## Exercise
Each record below should be set down exactly.
=== Section Start ===
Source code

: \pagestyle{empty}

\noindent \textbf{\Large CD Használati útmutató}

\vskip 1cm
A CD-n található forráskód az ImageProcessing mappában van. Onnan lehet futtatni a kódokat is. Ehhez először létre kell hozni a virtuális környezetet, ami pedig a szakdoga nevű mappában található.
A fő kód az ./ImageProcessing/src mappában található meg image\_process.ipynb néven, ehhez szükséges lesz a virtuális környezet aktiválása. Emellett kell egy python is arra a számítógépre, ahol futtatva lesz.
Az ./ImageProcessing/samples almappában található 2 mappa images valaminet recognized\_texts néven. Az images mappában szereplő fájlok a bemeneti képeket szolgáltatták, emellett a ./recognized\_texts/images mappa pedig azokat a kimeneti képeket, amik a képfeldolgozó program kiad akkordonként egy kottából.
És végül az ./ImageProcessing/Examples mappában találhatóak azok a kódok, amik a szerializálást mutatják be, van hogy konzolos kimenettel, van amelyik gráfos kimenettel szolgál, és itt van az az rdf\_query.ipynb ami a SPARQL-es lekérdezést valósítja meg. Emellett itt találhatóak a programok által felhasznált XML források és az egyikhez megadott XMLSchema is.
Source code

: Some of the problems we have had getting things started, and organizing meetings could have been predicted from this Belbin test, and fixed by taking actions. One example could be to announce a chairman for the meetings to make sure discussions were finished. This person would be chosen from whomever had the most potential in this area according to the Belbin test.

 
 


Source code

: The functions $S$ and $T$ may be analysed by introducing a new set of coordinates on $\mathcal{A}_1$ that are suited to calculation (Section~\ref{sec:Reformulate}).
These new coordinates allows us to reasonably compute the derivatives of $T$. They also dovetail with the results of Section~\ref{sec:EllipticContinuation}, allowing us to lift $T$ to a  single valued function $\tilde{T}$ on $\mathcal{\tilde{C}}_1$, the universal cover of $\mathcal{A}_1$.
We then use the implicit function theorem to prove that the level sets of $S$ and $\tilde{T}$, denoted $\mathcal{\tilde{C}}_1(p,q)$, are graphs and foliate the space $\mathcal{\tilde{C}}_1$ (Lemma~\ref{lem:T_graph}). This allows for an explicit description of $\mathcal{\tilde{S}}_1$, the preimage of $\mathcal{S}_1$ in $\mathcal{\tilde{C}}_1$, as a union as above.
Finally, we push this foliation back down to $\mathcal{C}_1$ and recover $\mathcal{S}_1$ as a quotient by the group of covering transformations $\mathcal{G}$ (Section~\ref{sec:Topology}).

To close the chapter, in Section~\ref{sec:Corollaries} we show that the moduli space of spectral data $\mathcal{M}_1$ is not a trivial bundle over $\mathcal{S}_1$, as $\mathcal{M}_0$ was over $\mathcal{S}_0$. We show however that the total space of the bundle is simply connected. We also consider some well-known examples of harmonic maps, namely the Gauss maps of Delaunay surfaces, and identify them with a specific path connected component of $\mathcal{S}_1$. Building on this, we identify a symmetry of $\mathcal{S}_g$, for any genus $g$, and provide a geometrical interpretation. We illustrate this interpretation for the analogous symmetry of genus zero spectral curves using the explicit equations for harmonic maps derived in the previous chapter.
=== Section End ===
## Task output
Source code

: \pagestyle{empty}

\noindent \textbf{\Large CD Használati útmutató}

\vskip 1cm
A CD-n található forráskód az ImageProcessing mappában van. Onnan lehet futtatni a kódokat is. Ehhez először létre kell hozni a virtuális környezetet, ami pedig a szakdoga nevű mappában található.
A fő kód az ./ImageProcessing/src mappában található meg image\_process.ipynb néven, ehhez szükséges lesz a virtuális környezet aktiválása. Emellett kell egy python is arra a számítógépre, ahol futtatva lesz.
Az ./ImageProcessing/samples almappában található 2 mappa images valaminet recognized\_texts néven. Az images mappában szereplő fájlok a bemeneti képeket szolgáltatták, emellett a ./recognized\_texts/images mappa pedig azokat a kimeneti képeket, amik a képfeldolgozó program kiad akkordonként egy kottából.
És végül az ./ImageProcessing/Examples mappában találhatóak azok a kódok, amik a szerializálást mutatják be, van hogy konzolos kimenettel, van amelyik gráfos kimenettel szolgál, és itt van az az rdf\_query.ipynb ami a SPARQL-es lekérdezést valósítja meg. Emellett itt találhatóak a programok által felhasznált XML források és az egyikhez megadott XMLSchema is.
Source code

: Some of the problems we have had getting things started, and organizing meetings could have been predicted from this Belbin test, and fixed by taking actions. One example could be to announce a chairman for the meetings to make sure discussions were finished. This person would be chosen from whomever had the most potential in this area according to the Belbin test.

 
 


Source code

: The functions $S$ and $T$ may be analysed by introducing a new set of coordinates on $\mathcal{A}_1$ that are suited to calculation (Section~\ref{sec:Reformulate}).
These new coordinates allows us to reasonably compute the derivatives of $T$. They also dovetail with the results of Section~\ref{sec:EllipticContinuation}, allowing us to lift $T$ to a  single valued function $\tilde{T}$ on $\mathcal{\tilde{C}}_1$, the universal cover of $\mathcal{A}_1$.
We then use the implicit function theorem to prove that the level sets of $S$ and $\tilde{T}$, denoted $\mathcal{\tilde{C}}_1(p,q)$, are graphs and foliate the space $\mathcal{\tilde{C}}_1$ (Lemma~\ref{lem:T_graph}). This allows for an explicit description of $\mathcal{\tilde{S}}_1$, the preimage of $\mathcal{S}_1$ in $\mathcal{\tilde{C}}_1$, as a union as above.
Finally, we push this foliation back down to $\mathcal{C}_1$ and recover $\mathcal{S}_1$ as a quotient by the group of covering transformations $\mathcal{G}$ (Section~\ref{sec:Topology}).

To close the chapter, in Section~\ref{sec:Corollaries} we show that the moduli space of spectral data $\mathcal{M}_1$ is not a trivial bundle over $\mathcal{S}_1$, as $\mathcal{M}_0$ was over $\mathcal{S}_0$. We show however that the total space of the bundle is simply connected. We also consider some well-known examples of harmonic maps, namely the Gauss maps of Delaunay surfaces, and identify them with a specific path connected component of $\mathcal{S}_1$. Building on this, we identify a symmetry of $\mathcal{S}_g$, for any genus $g$, and provide a geometrical interpretation. We illustrate this interpretation for the analogous symmetry of genus zero spectral curves using the explicit equations for harmonic maps derived in the previous chapter.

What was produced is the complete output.